#### Requirement:
Below are the records; retype each one exactly.

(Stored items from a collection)
──────────────────────────────

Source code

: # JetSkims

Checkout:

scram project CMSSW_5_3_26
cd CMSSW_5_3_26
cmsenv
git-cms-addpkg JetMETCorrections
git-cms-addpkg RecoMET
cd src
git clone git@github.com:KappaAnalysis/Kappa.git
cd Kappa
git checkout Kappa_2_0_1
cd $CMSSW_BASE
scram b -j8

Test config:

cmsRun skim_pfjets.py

──────────────────────────────

#### Solution for this exercise:
Source code

: # JetSkims

Checkout:

scram project CMSSW_5_3_26
cd CMSSW_5_3_26
cmsenv
git-cms-addpkg JetMETCorrections
git-cms-addpkg RecoMET
cd src
git clone git@github.com:KappaAnalysis/Kappa.git
cd Kappa
git checkout Kappa_2_0_1
cd $CMSSW_BASE
scram b -j8

Test config:

cmsRun skim_pfjets.py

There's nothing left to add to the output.